Wednesday, December 9, 2009
Arcsight Unified Windows Connector de-mystified
As I'm now full-time consulting for Arcsight , I figured this would be a good place to share some of the black magic knowledge that may help others be successful… A great first topic to jump into is the Windows Unified Connector.
This will require you to have some basic-advanced Arcsight administration experience but hopefully it's easy for anyone to understand.
Windows Unified is one of the heaviest utilized connectors but is also one of the most troublesome to understand. Hopefully this post will give you a better idea how it works and how to properly troubleshoot and tune it.
Windows Event logs have a wealth of security information, especially on the domain controllers. Who logged on/off, who changed user or file permissions, etc.

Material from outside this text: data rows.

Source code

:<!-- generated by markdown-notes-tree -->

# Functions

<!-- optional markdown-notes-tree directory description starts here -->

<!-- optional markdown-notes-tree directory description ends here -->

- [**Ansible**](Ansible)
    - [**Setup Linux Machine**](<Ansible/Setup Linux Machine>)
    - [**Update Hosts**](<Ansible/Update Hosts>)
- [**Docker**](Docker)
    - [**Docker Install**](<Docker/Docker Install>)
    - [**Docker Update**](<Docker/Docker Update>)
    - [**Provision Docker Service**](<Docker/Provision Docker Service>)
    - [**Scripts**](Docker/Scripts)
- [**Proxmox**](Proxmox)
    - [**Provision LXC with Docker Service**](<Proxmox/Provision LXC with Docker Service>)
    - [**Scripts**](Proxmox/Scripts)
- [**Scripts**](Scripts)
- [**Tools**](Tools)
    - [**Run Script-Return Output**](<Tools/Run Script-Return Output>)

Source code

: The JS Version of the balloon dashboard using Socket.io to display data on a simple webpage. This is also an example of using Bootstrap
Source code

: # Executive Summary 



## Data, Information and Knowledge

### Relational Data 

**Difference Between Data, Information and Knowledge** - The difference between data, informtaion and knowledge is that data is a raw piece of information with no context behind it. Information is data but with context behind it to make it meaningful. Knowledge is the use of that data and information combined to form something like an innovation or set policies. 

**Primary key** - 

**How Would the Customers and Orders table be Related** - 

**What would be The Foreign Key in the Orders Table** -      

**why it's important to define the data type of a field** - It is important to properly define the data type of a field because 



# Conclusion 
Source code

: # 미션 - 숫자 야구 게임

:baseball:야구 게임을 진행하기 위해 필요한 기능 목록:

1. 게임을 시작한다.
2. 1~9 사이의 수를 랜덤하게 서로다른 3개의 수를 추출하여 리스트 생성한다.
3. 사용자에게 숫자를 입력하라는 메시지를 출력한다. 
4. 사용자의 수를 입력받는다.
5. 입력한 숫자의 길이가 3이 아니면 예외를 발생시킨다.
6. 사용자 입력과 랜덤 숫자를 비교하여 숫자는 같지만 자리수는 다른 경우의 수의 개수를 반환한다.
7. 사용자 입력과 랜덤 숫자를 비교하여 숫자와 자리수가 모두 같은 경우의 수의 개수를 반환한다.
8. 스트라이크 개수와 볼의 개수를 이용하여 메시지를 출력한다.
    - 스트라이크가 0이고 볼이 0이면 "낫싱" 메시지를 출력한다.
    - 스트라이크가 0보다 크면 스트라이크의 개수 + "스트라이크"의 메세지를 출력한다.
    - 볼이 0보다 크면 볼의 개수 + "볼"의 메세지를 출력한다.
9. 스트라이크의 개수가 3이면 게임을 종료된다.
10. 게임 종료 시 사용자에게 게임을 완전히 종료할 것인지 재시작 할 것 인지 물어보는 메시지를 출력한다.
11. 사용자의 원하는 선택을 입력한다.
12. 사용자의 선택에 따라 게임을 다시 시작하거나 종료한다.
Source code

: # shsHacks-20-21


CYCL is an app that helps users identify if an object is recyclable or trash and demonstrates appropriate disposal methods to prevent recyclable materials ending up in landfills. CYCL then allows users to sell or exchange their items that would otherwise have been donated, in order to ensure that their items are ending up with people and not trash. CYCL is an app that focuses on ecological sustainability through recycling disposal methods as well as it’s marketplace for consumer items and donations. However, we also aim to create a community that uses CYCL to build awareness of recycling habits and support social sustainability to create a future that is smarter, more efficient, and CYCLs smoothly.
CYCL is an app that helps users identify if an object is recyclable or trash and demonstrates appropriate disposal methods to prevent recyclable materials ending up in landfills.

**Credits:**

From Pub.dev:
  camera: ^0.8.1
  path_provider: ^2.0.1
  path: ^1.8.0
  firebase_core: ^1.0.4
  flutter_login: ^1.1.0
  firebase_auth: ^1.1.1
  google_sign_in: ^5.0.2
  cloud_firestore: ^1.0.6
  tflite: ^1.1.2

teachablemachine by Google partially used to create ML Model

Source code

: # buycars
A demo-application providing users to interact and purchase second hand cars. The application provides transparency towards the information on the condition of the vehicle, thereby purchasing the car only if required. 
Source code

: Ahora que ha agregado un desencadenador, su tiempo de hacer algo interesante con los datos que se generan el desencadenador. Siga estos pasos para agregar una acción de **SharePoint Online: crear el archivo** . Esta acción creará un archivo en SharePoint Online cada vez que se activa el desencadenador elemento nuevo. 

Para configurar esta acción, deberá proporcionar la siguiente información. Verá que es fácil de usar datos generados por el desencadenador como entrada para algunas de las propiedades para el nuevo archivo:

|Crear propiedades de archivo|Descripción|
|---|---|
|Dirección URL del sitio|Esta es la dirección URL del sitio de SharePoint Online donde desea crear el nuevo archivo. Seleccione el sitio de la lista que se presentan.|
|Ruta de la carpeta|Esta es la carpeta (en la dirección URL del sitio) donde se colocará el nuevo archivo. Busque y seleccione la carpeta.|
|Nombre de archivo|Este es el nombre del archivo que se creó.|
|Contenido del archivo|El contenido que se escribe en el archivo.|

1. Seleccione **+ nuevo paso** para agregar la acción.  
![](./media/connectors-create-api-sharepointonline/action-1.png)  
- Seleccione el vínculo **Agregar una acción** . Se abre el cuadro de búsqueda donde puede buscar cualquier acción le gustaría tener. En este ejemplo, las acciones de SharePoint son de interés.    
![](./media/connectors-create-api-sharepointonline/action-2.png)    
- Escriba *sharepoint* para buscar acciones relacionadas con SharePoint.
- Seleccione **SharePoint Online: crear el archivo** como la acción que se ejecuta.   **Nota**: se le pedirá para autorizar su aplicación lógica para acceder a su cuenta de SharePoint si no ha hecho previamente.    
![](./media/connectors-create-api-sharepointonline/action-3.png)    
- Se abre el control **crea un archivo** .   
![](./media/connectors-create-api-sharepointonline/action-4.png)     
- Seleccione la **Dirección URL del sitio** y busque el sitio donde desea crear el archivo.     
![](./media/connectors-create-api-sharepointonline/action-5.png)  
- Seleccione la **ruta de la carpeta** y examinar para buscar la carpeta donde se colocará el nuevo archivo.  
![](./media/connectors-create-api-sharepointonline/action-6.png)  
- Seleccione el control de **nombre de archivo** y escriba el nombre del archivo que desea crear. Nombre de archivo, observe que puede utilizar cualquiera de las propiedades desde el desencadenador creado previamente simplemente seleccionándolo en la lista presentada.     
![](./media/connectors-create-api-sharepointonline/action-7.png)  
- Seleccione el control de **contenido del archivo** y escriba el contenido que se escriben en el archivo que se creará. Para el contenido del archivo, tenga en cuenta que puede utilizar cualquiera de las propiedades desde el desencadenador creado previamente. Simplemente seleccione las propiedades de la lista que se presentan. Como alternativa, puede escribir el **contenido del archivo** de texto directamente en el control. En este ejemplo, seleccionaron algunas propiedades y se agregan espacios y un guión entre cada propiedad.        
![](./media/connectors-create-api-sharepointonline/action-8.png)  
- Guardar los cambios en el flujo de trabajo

Windows Unified is a polling Connector which at regular intervals connects to each specified Windows Server, authenticates and grabs a copy of the latest event logs via WMI (Windows API) to normalize and forward to Arcsight ESM.
There are several common issues experienced using the Windows Unified Connector. Perhaps the most prevalent is delayed events. It is possible to have a Windows Unified Connector sending events to ESM hours or even days late, obviously this kills your ability to do real-time correlation along with anything else really.

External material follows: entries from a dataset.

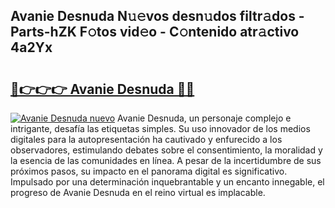 ## Avanie Desnuda N𝚞𝚎vos desn𝚞dos filtr𝚊dos - Parts-hZK F𝚘tos vid𝚎o - C𝚘ntenido atr𝚊ctivo 4a2Yx

# <h2><a href="http://mbdtrg.tromn.icu/?c=Avanie+Desnuda">🔗👉👉👉 Avanie Desnuda 🔗🔗</a></h2>

[![Avanie Desnuda nuevo](https://i.imgur.com/pEAQMta.gif)](http://mbdtrg.tromn.icu/?c=Avanie+Desnuda)
Avanie Desnuda, un personaje complejo e intrigante, desafía las etiquetas simples. Su uso innovador de los medios digitales para la autopresentación ha cautivado y enfurecido a los observadores, estimulando debates sobre el consentimiento, la moralidad y la esencia de las comunidades en línea. A pesar de la incertidumbre de sus próximos pasos, su impacto en el panorama digital es significativo. Impulsado por una determinación inquebrantable y un encanto innegable, el progreso de Avanie Desnuda en el reino virtual es implacable.
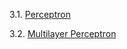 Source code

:3.1. [Perceptron](https://www.kaggle.com/code/tanzilakehkashan/perceptron)

3.2. [Multilayer Perceptron](https://www.kaggle.com/code/tanzilakehkashan/multilayer-perceptron)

Limiting Connectors. A client recently had two separate connectors one production and one running remotely as backup both configured the same and actively polling the same Windows machines. This means the Windows hosts are getting hammered with double duty polling. It's a must to only poll from one Connector at a time and to obtain a backup site, simply add a new ESM destination from the production Connector to also forward events to the backup ESM. In your Disaster Recovery plan have a procedure for quickly turning up the Connector on the backup network to take over during a failure.
The biggest offender of latency is grouping, the way the Unified Connector works, it polls all systems with the same frequency for the same number of events. This can lead to serious event delay and backlog if you are polling high event rate servers and low event rate servers on the same Connector.

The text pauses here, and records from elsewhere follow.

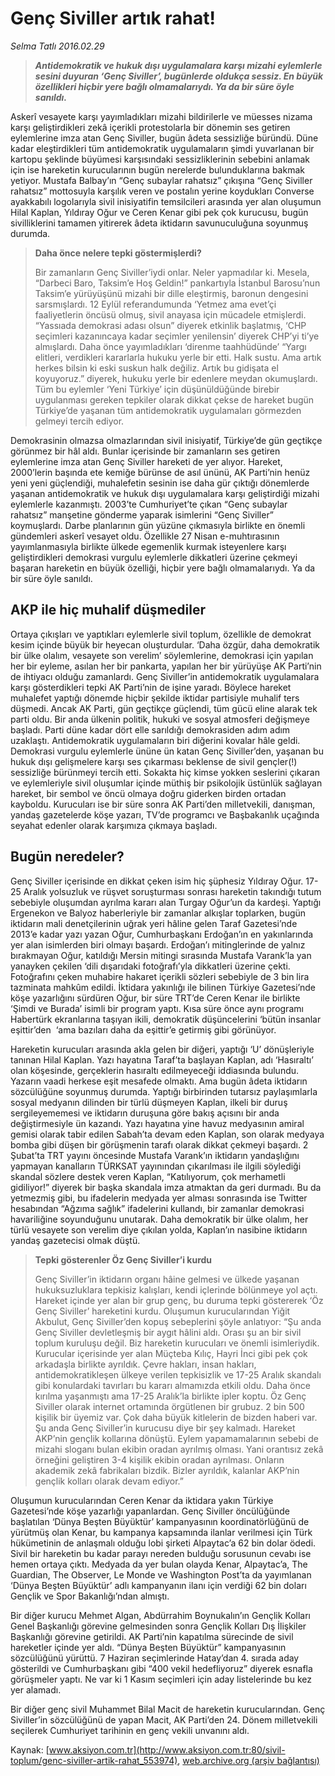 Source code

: # Genç Siviller artık rahat!

*Selma Tatlı 2016.02.29*

<div class="pNewsDetailMainContent ctx_content" itemprop="articleBody">
 <blockquote>
  <p>
   <strong>
    <em>
     Antidemokratik ve hukuk dışı uygulamalara karşı mizahi eylemlerle sesini duyuran ‘Genç Siviller’, bugünlerde oldukça sessiz. En büyük özellikleri hiçbir yere bağlı olmamalarıydı. Ya da bir süre öyle sanıldı.
    </em>
   </strong>
  </p>
 </blockquote>
 <p>
  Askerî vesayete karşı yayımladıkları mizahi bildirilerle ve müesses nizama karşı geliştirdikleri zekâ içerikli protestolarla bir dönemin ses getiren eylemlerine imza atan Genç Siviller, bugün âdeta sessizliğe büründü. Düne kadar eleştirdikleri tüm antidemokratik uygulamaların şimdi yuvarlanan bir kartopu şeklinde büyümesi karşısındaki sessizliklerinin sebebini anlamak için ise hareketin kurucularının bugün nerelerde bulunduklarına bakmak yetiyor. Mustafa Balbay’ın “Genç subaylar rahatsız” çıkışına “Genç Siviller rahatsız” mottosuyla karşılık veren ve postalın yerine koydukları Converse ayakkabılı logolarıyla sivil inisiyatifin temsilcileri arasında yer alan oluşumun Hilal Kaplan, Yıldıray Oğur ve Ceren Kenar gibi pek çok kurucusu, bugün sivilliklerini tamamen yitirerek âdeta iktidarın savunuculuğuna soyunmuş durumda.
 </p>
 <blockquote>
  <p>
   <span>
    <strong>
     Daha önce nelere tepki göstermişlerdi?
    </strong>
   </span>
  </p>
  <p>
   <span>
    Bir zamanların Genç Siviller’iydi onlar. Neler yapmadılar ki. Mesela, “Darbeci Baro, Taksim’e Hoş Geldin!” pankartıyla İstanbul Barosu’nun Taksim’e yürüyüşünü mizahi bir dille eleştirmiş, baronun dengesini sarsmışlardı. 12 Eylül referandumunda ‘Yetmez ama evet’çi faaliyetlerin öncüsü olmuş, sivil anayasa için mücadele etmişlerdi. “Yassıada demokrasi adası olsun” diyerek etkinlik başlatmış, ‘CHP seçimleri kazanıncaya kadar seçimler yenilensin’ diyerek CHP’yi ti’ye almışlardı. Daha önce yayımladıkları ‘direnme taahhüdünde’ “Yargı elitleri, verdikleri kararlarla hukuku yerle bir etti. Halk sustu. Ama artık herkes bilsin ki eski suskun halk değiliz. Artık bu gidişata el koyuyoruz.” diyerek, hukuku yerle bir edenlere meydan okumuşlardı. Tüm bu eylemler ‘Yeni Türkiye’ için düşünüldüğünde birebir uygulanması gereken tepkiler olarak dikkat çekse de hareket bugün Türkiye’de yaşanan tüm antidemokratik uygulamaları görmezden gelmeyi tercih ediyor.
   </span>
  </p>
 </blockquote>
 <p>
  Demokrasinin olmazsa olmazlarından sivil inisiyatif, Türkiye’de gün geçtikçe görünmez bir hâl aldı. Bunlar içerisinde bir zamanların ses getiren eylemlerine imza atan Genç Siviller hareketi de yer alıyor. Hareket, 2000’lerin başında ete kemiğe bürünse de asıl ününü, AK Parti’nin henüz yeni yeni güçlendiği, muhalefetin sesinin ise daha gür çıktığı dönemlerde yaşanan antidemokratik ve hukuk dışı uygulamalara karşı geliştirdiği mizahi eylemlerle kazanmıştı. 2003’te Cumhuriyet’te çıkan “Genç subaylar rahatsız” manşetine gönderme yaparak isimlerini “Genç Siviller” koymuşlardı. Darbe planlarının gün yüzüne çıkmasıyla birlikte en önemli gündemleri askerî vesayet oldu. Özellikle 27 Nisan e-muhtırasının yayımlanmasıyla birlikte ülkede egemenlik kurmak isteyenlere karşı geliştirdikleri demokrasi vurgulu eylemlerle dikkatleri üzerine çekmeyi başaran hareketin en büyük özelliği, hiçbir yere bağlı olmamalarıydı. Ya da bir süre öyle sanıldı.
 </p>
 <h2>
  AKP ile hiç muhalif düşmediler
 </h2>
 <p>
  Ortaya çıkışları ve yaptıkları eylemlerle sivil toplum, özellikle de demokrat kesim içinde büyük bir heyecan oluşturdular. ‘Daha özgür, daha demokratik bir ülke olalım, vesayete son verelim’ söylemlerine, demokrasi için yapılan her bir eyleme, asılan her bir pankarta, yapılan her bir yürüyüşe AK Parti’nin de ihtiyacı olduğu zamanlardı. Genç Siviller’in antidemokratik uygulamalara karşı gösterdikleri tepki AK Parti’nin de işine yaradı. Böylece hareket muhalefet yaptığı dönemde hiçbir şekilde iktidar partisiyle muhalif ters düşmedi. Ancak AK Parti, gün geçtikçe güçlendi, tüm gücü eline alarak tek parti oldu. Bir anda ülkenin politik, hukuki ve sosyal atmosferi değişmeye başladı. Parti düne kadar dört elle sarıldığı demokrasiden adım adım uzaklaştı. Antidemokratik uygulamaların biri diğerini kovalar hâle geldi. Demokrasi vurgulu eylemlerle ününe ün katan Genç Siviller’den, yaşanan bu hukuk dışı gelişmelere karşı ses çıkarması beklense de sivil gençler(!)  sessizliğe bürünmeyi tercih etti. Sokakta hiç kimse yokken seslerini çıkaran ve eylemleriyle sivil oluşumlar içinde müthiş bir psikolojik üstünlük sağlayan hareket, bir sembol ve öncü olmaya doğru giderken birden ortadan kayboldu. Kurucuları ise bir süre sonra AK Parti’den milletvekili, danışman, yandaş gazetelerde köşe yazarı, TV’de programcı ve Başbakanlık uçağında seyahat edenler olarak karşımıza çıkmaya başladı.
 </p>
 <h2>
  Bugün neredeler?
 </h2>
 <p>
  Genç Siviller içerisinde en dikkat çeken isim hiç şüphesiz Yıldıray Oğur. 17-25 Aralık yolsuzluk ve rüşvet soruşturması sonrası hareketin takındığı tutum sebebiyle oluşumdan ayrılma kararı alan Turgay Oğur’un da kardeşi. Yaptığı Ergenekon ve Balyoz haberleriyle bir zamanlar alkışlar toplarken, bugün iktidarın mali denetçilerinin uğrak yeri hâline gelen Taraf Gazetesi’nde 2013’e kadar yazı yazan Oğur, Cumhurbaşkanı Erdoğan’ın en yakınlarında yer alan isimlerden biri olmayı başardı. Erdoğan’ı mitinglerinde de yalnız bırakmayan Oğur, katıldığı Mersin mitingi sırasında Mustafa Varank’la yan yanayken çekilen ‘dili dışarıdaki fotoğrafı’yla dikkatleri üzerine çekti. Fotoğrafını çeken muhabire hakaret içerikli sözleri sebebiyle de 3 bin lira tazminata mahkûm edildi. İktidara yakınlığı ile bilinen Türkiye Gazetesi’nde köşe yazarlığını sürdüren Oğur, bir süre TRT’de Ceren Kenar ile birlikte ‘Şimdi ve Burada’ isimli bir program yaptı. Kısa süre önce aynı programı Habertürk ekranlarına taşıyan ikili, demokratik düşüncelerini ‘bütün insanlar eşittir’den  ‘ama bazıları daha da eşittir’e getirmiş gibi görünüyor.
 </p>
 <p>
  Hareketin kurucuları arasında akla gelen bir diğeri, yaptığı ‘U’ dönüşleriyle tanınan Hilal Kaplan. Yazı hayatına Taraf’ta başlayan Kaplan, adı ‘Hasıraltı’ olan köşesinde, gerçeklerin hasıraltı edilmeyeceği iddiasında bulundu. Yazarın vaadi herkese eşit mesafede olmaktı. Ama bugün âdeta iktidarın sözcülüğüne soyunmuş durumda. Yaptığı birbirinden tutarsız paylaşımlarla sosyal medyanın dilinden bir türlü düşmeyen Kaplan, ilkeli bir duruş sergileyememesi ve iktidarın duruşuna göre bakış açısını bir anda değiştirmesiyle ün kazandı. Yazı hayatına yine havuz medyasının amiral gemisi olarak tabir edilen Sabah’ta devam eden Kaplan, son olarak medyaya bomba gibi düşen bir görüşmenin tarafı olarak dikkat çekmeyi başardı. 2 Şubat’ta TRT yayını öncesinde Mustafa Varank’ın iktidarın yandaşlığını yapmayan kanalların TÜRKSAT yayınından çıkarılması ile ilgili söylediği skandal sözlere destek veren Kaplan, “Katılıyorum, çok merhametli gidiliyor!” diyerek bir başka skandala imza atmaktan da geri durmadı. Bu da yetmezmiş gibi, bu ifadelerin medyada yer alması sonrasında ise Twitter hesabından “Ağzıma sağlık” ifadelerini kullandı, bir zamanlar demokrasi havariliğine soyunduğunu unutarak. Daha demokratik bir ülke olalım, her türlü vesayete son verelim diye çıkılan yolda, Kaplan’ın nasibine iktidarın yandaş gazetecisi olmak düştü.
 </p>
 <blockquote>
  <p>
   <span>
    <strong>
     Tepki gösterenler Öz Genç Siviller’i kurdu
    </strong>
   </span>
  </p>
  <p>
   <span>
    Genç Siviller’in iktidarın organı hâine gelmesi ve ülkede yaşanan hukuksuzluklara tepkisiz kalışları, kendi içlerinde bölünmeye yol açtı. Hareket içinde yer alan bir grup genç, bu duruma tepki göstererek ‘Öz Genç Siviller’ hareketini kurdu. Oluşumun kurucularından Yiğit Akbulut, Genç Siviller’den kopuş sebeplerini şöyle anlatıyor: “Şu anda Genç Siviller devletleşmiş bir aygıt hâlini aldı. Orası şu an bir sivil toplum kuruluşu değil. Biz hareketin kurucuları ve önemli isimleriydik. Kurucular içerisinde yer alan Müçteba Kılıç, Hayri İnci gibi pek çok arkadaşla birlikte ayrıldık. Çevre hakları, insan hakları, antidemokratikleşen ülkeye verilen tepkisizlik ve 17-25 Aralık skandalı gibi konulardaki tavırları bu kararı almamızda etkili oldu. Daha önce kırılma yaşanmıştı ama 17-25 Aralık’la birlikte ipler koptu. Öz Genç Siviller olarak internet ortamında örgütlenen bir grubuz. 2 bin 500 kişilik bir üyemiz var. Çok daha büyük kitlelerin de bizden haberi var. Şu anda Genç Siviller’in kurucusu diye bir şey kalmadı. Hareket AKP’nin gençlik kollarına dönüştü. Eylem yapamamalarının sebebi de mizahi sloganı bulan ekibin oradan ayrılmış olması. Yani orantısız zekâ örneğini geliştiren 3-4 kişilik ekibin oradan ayrılması. Onların akademik zekâ fabrikaları bizdik. Bizler ayrıldık, kalanlar AKP’nin gençlik kolları olarak devam ediyor.”
   </span>
  </p>
 </blockquote>
 <p>
  Oluşumun kurucularından Ceren Kenar da iktidara yakın Türkiye Gazetesi’nde köşe yazarlığı yapanlardan. Genç Siviller öncülüğünde başlatılan ‘Dünya Beşten Büyüktür’ kampanyasının koordinatörlüğünü de yürütmüş olan Kenar, bu kampanya kapsamında ilanlar verilmesi için Türk hükümetinin de anlaşmalı olduğu lobi şirketi Alpaytac’a 62 bin dolar ödedi. Sivil bir hareketin bu kadar parayı nereden bulduğu sorusunun cevabı ise hemen ortaya çıktı. Medyada da yer bulan olayda Kenar, Alpaytac’a, The Guardian, The Observer, Le Monde ve Washington Post’ta da yayımlanan ‘Dünya Beşten Büyüktür’ adlı kampanyanın ilanı için verdiği 62 bin doları Gençlik ve Spor Bakanlığı’ndan almıştı.
 </p>
 <p>
  Bir diğer kurucu Mehmet Algan, Abdürrahim Boynukalın’ın Gençlik Kolları Genel Başkanlığı görevine gelmesinden sonra Gençlik Kolları Dış İlişkiler Başkanlığı görevine getirildi. AK Parti’nin kapatılma sürecinde de sivil hareketler içinde yer aldı. “Dünya Beşten Büyüktür” kampanyasının sözcülüğünü yürüttü. 7 Haziran seçimlerinde Hatay’dan 4. sırada aday gösterildi ve Cumhurbaşkanı gibi “400 vekil hedefliyoruz” diyerek esnafla görüşmeler yaptı. Ne var ki 1 Kasım seçimleri için aday listelerinde bu kez yer alamadı.
 </p>
 <p>
  Bir diğer genç sivil Muhammet Bilal Macit de hareketin kurucularından. Genç Siviller’in sözcülüğünü de yapan Macit, AK Parti’den 24. Dönem milletvekili seçilerek Cumhuriyet tarihinin en genç vekili unvanını aldı.
 </p>
</div>


Kaynak: [www.aksiyon.com.tr](http://www.aksiyon.com.tr:80/sivil-toplum/genc-siviller-artik-rahat_553974), [web.archive.org (arşiv bağlantısı)](http://web.archive.org/web/20160303002744/http://www.aksiyon.com.tr:80/sivil-toplum/genc-siviller-artik-rahat_553974)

Create multiple Unified Windows Connectors and group the high event rate systems on one or several Connectors and leave the low event rate systems on another. This is a key to eliminating event latency.
Finally there are a few knobs which allow you to tune both polling frequency and number of events fetched at a time.
50 is the default but it would not hurt to bump this value up on your high event rate Connector.
This value controls how long in seconds to wait until the next event poll. -1 the default means continuously poll without delay. On a slow network or polling over long WAN or VPN links, it makes since to add sleeptime, start with 20 seconds and work your way up until you find the right setting for your network.
Windows Unified Conenctor uses CIFS connection via RPC TCP/445, make sure the RPC service is turned on and is not firewalled to or from the Unified Connector's IP.
Unable to open RPC Handler, if you see this in your Connector logs, it means the remote machine cannot be reached, it's down or authentication is failing. Start with ping, then telnet to port 445 from the Connector finally check login credentials.